---
name: tai-ch158-embodied-robotics-sensor-fusion-perception-and-world-m
description: 'Apply chapter 158 of Testing AI, Embodied Robotics: Sensor Fusion, Perception, and World Models, as a workflow for evaluating AI and non-deterministic systems. Use for test planning, eval design, quality review, release evidence, examples, or coaching related to embodied robotics: sensor fusion, perception, and world models.'
---

# Embodied Robotics: Sensor Fusion, Perception, and World Models

Skill name: `tai-ch158-embodied-robotics-sensor-fusion-perception-and-world-m`

Based on **Testing AI: Engineering Confidence in AI Systems** by **Jason Arbon**.

## Purpose

Robots fail when the world they think they see is not the world they are actually in.

## Use This Workflow

- Identify the AI behavior or release decision being evaluated.
- Define realistic cases, slices, unacceptable outcomes, and evidence needed for confidence.
- Choose measurements that match the risk: rubric scores, samples, intervals, traces, human review, deterministic checks, or production monitors.
- Report uncertainty, severe failures, and decision impact instead of only a pass/fail result.

## Key Guidance

A robot acts on a model of the world.
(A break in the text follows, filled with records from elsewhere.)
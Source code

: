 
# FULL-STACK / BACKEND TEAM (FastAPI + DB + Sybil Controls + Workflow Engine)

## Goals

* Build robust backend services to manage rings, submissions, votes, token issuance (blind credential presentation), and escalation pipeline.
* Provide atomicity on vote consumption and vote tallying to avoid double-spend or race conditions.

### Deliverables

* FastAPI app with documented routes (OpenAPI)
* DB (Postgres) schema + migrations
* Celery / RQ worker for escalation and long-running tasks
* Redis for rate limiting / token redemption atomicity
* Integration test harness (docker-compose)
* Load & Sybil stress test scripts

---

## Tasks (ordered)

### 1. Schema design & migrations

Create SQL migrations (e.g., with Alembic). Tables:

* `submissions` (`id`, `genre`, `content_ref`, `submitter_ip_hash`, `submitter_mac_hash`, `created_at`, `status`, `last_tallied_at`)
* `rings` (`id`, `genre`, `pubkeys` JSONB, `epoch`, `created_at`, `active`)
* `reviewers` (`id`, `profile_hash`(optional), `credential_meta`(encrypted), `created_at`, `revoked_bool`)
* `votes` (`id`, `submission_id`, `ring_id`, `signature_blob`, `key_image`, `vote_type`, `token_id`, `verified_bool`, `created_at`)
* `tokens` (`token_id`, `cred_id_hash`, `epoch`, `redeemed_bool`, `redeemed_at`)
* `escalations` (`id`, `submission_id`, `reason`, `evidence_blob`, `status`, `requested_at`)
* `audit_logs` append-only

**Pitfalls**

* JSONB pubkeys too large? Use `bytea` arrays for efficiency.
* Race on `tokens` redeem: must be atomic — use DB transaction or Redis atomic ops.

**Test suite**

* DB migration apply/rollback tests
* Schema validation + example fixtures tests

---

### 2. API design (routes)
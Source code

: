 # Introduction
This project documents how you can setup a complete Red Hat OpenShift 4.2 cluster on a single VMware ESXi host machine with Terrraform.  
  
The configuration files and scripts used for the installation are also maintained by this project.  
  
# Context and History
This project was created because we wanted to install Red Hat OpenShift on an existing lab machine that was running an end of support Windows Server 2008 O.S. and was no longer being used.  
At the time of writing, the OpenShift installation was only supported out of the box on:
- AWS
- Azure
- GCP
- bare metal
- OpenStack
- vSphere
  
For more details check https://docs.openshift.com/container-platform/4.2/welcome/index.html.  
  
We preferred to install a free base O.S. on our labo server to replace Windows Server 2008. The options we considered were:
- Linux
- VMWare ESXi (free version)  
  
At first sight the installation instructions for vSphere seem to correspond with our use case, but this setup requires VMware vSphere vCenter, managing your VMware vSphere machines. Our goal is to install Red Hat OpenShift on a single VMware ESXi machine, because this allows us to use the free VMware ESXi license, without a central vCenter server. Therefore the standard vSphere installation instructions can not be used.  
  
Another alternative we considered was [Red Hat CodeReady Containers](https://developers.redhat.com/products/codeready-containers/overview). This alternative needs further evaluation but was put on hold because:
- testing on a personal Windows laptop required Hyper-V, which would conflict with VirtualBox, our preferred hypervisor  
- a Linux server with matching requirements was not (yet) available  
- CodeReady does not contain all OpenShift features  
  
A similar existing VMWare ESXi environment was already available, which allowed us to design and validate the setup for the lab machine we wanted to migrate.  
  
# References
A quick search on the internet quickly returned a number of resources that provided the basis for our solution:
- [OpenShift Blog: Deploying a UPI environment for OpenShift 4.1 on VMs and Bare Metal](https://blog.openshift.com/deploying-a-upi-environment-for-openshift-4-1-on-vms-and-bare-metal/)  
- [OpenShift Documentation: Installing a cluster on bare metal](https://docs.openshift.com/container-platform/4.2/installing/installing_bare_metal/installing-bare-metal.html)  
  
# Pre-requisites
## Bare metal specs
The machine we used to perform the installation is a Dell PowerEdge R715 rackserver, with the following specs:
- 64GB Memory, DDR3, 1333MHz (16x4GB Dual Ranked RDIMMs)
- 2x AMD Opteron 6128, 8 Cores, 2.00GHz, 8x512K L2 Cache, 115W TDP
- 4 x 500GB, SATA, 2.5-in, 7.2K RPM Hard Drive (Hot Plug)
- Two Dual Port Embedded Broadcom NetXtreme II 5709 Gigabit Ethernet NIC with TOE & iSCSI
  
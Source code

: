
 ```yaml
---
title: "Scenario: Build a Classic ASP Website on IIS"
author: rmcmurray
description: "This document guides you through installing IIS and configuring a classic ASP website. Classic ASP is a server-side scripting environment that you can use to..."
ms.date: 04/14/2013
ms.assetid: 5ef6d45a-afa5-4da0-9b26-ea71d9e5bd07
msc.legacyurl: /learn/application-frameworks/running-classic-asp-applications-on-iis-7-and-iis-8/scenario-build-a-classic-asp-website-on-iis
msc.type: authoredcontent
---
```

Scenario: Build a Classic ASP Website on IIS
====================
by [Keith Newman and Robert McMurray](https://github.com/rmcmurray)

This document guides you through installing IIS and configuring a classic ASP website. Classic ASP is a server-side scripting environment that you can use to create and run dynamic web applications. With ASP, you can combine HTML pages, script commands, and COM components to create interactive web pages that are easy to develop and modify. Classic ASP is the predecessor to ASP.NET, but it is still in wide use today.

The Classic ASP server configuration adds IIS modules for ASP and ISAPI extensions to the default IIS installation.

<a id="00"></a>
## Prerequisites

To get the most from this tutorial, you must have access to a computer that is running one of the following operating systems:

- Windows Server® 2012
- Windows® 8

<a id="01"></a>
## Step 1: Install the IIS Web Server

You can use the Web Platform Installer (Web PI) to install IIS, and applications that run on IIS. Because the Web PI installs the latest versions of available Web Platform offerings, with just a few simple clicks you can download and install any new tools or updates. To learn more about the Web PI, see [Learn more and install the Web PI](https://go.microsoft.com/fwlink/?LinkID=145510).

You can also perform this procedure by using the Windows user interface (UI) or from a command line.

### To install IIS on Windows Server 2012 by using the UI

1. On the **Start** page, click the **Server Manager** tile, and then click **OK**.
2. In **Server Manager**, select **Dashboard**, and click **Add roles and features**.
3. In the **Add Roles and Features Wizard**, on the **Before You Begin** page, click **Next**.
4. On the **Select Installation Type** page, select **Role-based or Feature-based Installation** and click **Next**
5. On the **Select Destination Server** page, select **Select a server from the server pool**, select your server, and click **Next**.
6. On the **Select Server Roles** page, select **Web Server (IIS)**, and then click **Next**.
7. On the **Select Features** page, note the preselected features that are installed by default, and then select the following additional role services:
That model comes from cameras, microphones, lidar, radar,
depth sensors, tactile sensors, encoders, maps, memory, and sometimes language. If perception is
wrong, planning and action can look irrational even when the planner is doing exactly what it
was told.

## Apply The Approach

Create representative cases, score them with explicit criteria, review severe failures separately, report uncertainty, and connect the evidence to a concrete decision.

## Expert Notes

At expert level, separate perception metrics from task metrics. Use calibrated confidence,
disagreement detection, sensor ablation, robustness tests, adversarial physical examples, and
replayable sensor logs. The most useful bug report often starts with "the robot believed the
world looked like this."